Biting her lip, cup of coffee in hand, she unlocked the door, opened it, and then pushed open the storm door and leaned against the frame as she stared across the alley.

And she couldn’t help but smile. Because Jack Bridger never smiled, and since she was a girl she’d tried to make him smile every time she saw him. Just a little bit.

He sat the box on the ground and straightened, staring back at her with that damned somber, God-only-knew-what-he-was-thinking expression as his gaze went over her slowly.

She was dressed decently, even with pajamas on, but still, she was bra-less, panty-less. Unprotected. Not that the thought worried her, as it would have at any other time. She could be naked and be safe with Jack.

At least, years ago she could have been.

As she stared at him, she saw the difference in his face, in his expression. Nine years had matured him in definitive ways. His face was harder, not cruel-looking, but merciless perhaps, where it hadn’t been before.

He was broader, stronger, and God knew he’d been strong before, even as a teenager. And his stare reminded her that he knew her. In ways no one else did, he knew things about her that no one else, she hoped, would ever know.

Tilting her lips again in goodbye, she stepped back and closed the doors on the chilly mountain morning, and the man. The sun wasn’t even fully up—she should still be asleep, she thought; maybe this was all a dream.

If she didn’t look out the window again, she could pretend it was exactly that. A dream. She wasn’t up at the butt crack of dawn, and Jack Bridger wasn’t really back.

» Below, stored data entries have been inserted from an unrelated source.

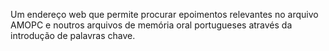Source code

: Um endereço web que permite procurar epoimentos relevantes no arquivo AMOPC e noutros arquivos de memória oral portugueses através da introdução de palavras chave.
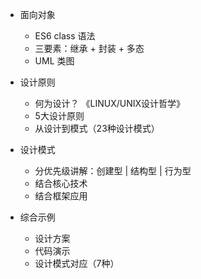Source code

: - 面向对象
	- ES6 class 语法
	- 三要素：继承 + 封装 + 多态
	- UML 类图

- 设计原则
	- 何为设计？
		《LINUX/UNIX设计哲学》
	- 5大设计原则
	- 从设计到模式（23种设计模式）

- 设计模式
	- 分优先级讲解：创建型 | 结构型 | 行为型
	- 结合核心技术
	- 结合框架应用

- 综合示例
	- 设计方案
	- 代码演示
	- 设计模式对应（7种）
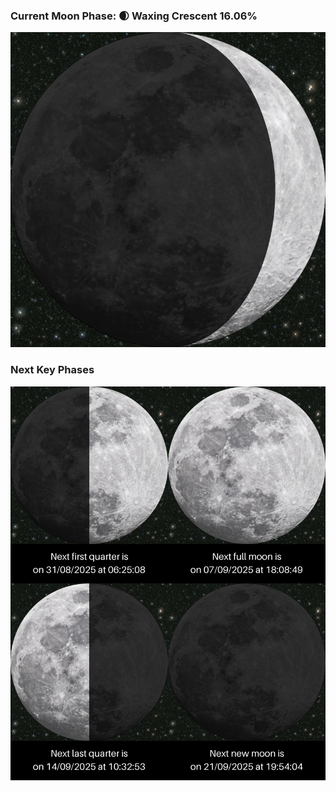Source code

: ### Current Moon Phase: 🌒 Waxing Crescent 16.06%
![Moon Phase](moonphase.png)
### Next Key Phases
![Gallery](gallery.png)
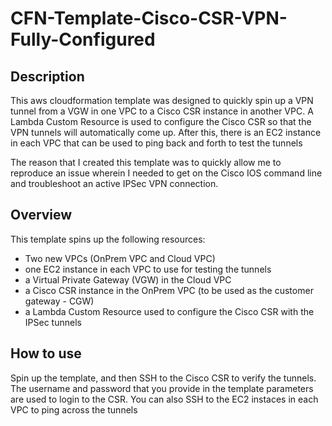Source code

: # CFN-Template-Cisco-CSR-VPN-Fully-Configured

## Description

This aws cloudformation template was designed to quickly spin up a VPN tunnel from a VGW in one VPC to a Cisco CSR instance in another VPC.  A Lambda Custom Resource is used to configure the Cisco CSR so that the VPN tunnels will automatically come up.  After this, there is an EC2 instance in each VPC that can be used to ping back and forth to test the tunnels

The reason that I created this template was to quickly allow me to reproduce an issue wherein I needed to get on the Cisco IOS command line and troubleshoot an active IPSec VPN connection.

## Overview

This template spins up the following resources:

- Two new VPCs (OnPrem VPC and Cloud VPC)
- one EC2 instance in each VPC to use for testing the tunnels
- a Virtual Private Gateway (VGW) in the Cloud VPC
- a Cisco CSR instance in the OnPrem VPC (to be used as the customer gateway - CGW)
- a Lambda Custom Resource used to configure the Cisco CSR with the IPSec tunnels

## How to use

Spin up the template, and then SSH to the Cisco CSR to verify the tunnels.  The username and password that you provide in the template parameters are used to login to the CSR.  You can also SSH to the EC2 instaces in each VPC to ping across the tunnels
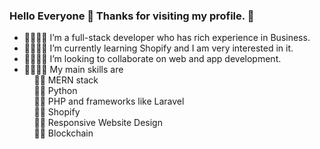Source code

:### Hello Everyone 👋 Thanks for visiting my profile. 👋

- 👋💬💬💬 I’m a full-stack developer who has rich experience in Business.
- 👋💬💬💬 I’m currently learning Shopify and I am very interested in it.
- 👋💬💬💬 I’m looking to collaborate on web and app development.
- 👋💬💬💬 My main skills are <br>
   &nbsp;&nbsp;&nbsp;  🐱‍🏍 MERN stack <br>
   &nbsp;&nbsp;&nbsp;  🐱‍🏍 Python <br>
   &nbsp;&nbsp;&nbsp;  🐱‍🏍 PHP and frameworks like Laravel <br>
   &nbsp;&nbsp;&nbsp;  🐱‍🏍 Shopify <br>
   &nbsp;&nbsp;&nbsp;  🐱‍🏍 Responsive Website Design <br>
   &nbsp;&nbsp;&nbsp;  🐱‍🏍 Blockchain <br>
  

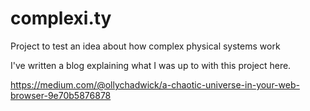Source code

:# complexi.ty
Project to test an idea about how complex physical systems work

I've written a blog explaining what I was up to with this project here.

https://medium.com/@ollychadwick/a-chaotic-universe-in-your-web-browser-9e70b5876878

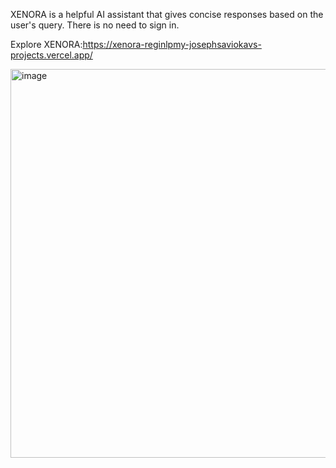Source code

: XENORA is a helpful AI assistant that gives concise responses based on the user's query. There is no need to sign in.

Explore XENORA:https://xenora-reginlpmy-josephsaviokavs-projects.vercel.app/

<img width="1364" height="622" alt="image" src="https://github.com/user-attachments/assets/08126c2f-1fc7-4a75-943d-8a4bf1ec599f" />

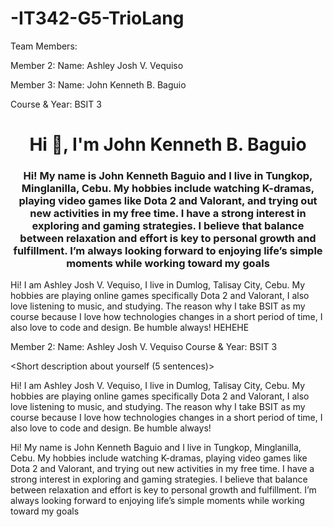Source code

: # -IT342-G5-TrioLang

Team Members:


Member 2:
Name: Ashley Josh V. Vequiso

Member 3:
Name: John Kenneth B. Baguio

Course & Year: BSIT 3

<h1 align="center">Hi 👋, I'm John Kenneth B. Baguio</h1>
<h3 align="center">Hi! My name is John Kenneth Baguio and I live in Tungkop, Minglanilla, Cebu. My hobbies include watching K-dramas, playing video games like Dota 2 and Valorant, and trying out new activities in my free time. I have a strong interest in exploring and gaming strategies. I believe that balance between relaxation and effort is key to personal growth and fulfillment. I’m always looking forward to enjoying life’s simple moments while working toward my goals</h3>


Hi! I am Ashley Josh V. Vequiso, I live in Dumlog, Talisay City, Cebu. My hobbies are playing online games specifically Dota 2 and Valorant, I also love listening to music, and studying. The reason why I take BSIT as my course because I love how technologies changes in a short period of time, I also love to code and design. Be humble always! HEHEHE

Member 2:
Name: Ashley Josh V. Vequiso
Course & Year: BSIT 3

<Short description about yourself (5 sentences)>

Hi! I am Ashley Josh V. Vequiso, I live in Dumlog, Talisay City, Cebu. My hobbies are playing online games specifically Dota 2 and Valorant, I also love listening to music, and studying. The reason why I take BSIT as my course because I love how technologies changes in a short period of time, I also love to code and design. Be humble always!

Hi! My name is John Kenneth Baguio and I live in Tungkop, Minglanilla, Cebu. My hobbies include watching K-dramas, playing video games like Dota 2 and Valorant, and trying out new activities in my free time. I have a strong interest in exploring and gaming strategies. I believe that balance between relaxation and effort is key to personal growth and fulfillment. I’m always looking forward to enjoying life’s simple moments while working toward my goals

And she really didn’t care either way.

Maybe her mother was right—unlike her siblings, she did like lying to herself.

Holy Mother of God.

Jack breathed out hard, blinked, then stooped, picked up the new microwave, and carried it into the house and to the kitchen. Where he grabbed a beer from the fridge, popped the cap, and tilted the bottle to his lips. He didn’t stop until it was empty. Then went for a second.

Poppy had grown up for real.

The vibrancy and sheer charisma that woman possessed, even at eighteen, had been off the charts. She was the only person in existence who made him want to smile, made him want to be better than what he’d been born into.

And he admitted—always privately, and only in moments of weakness—that he judged everything he did by whether or not he believed Poppy would understand. For all her sweet temper and easy smiles, she could be a bloodthirsty little thing when it came to the idea of justice.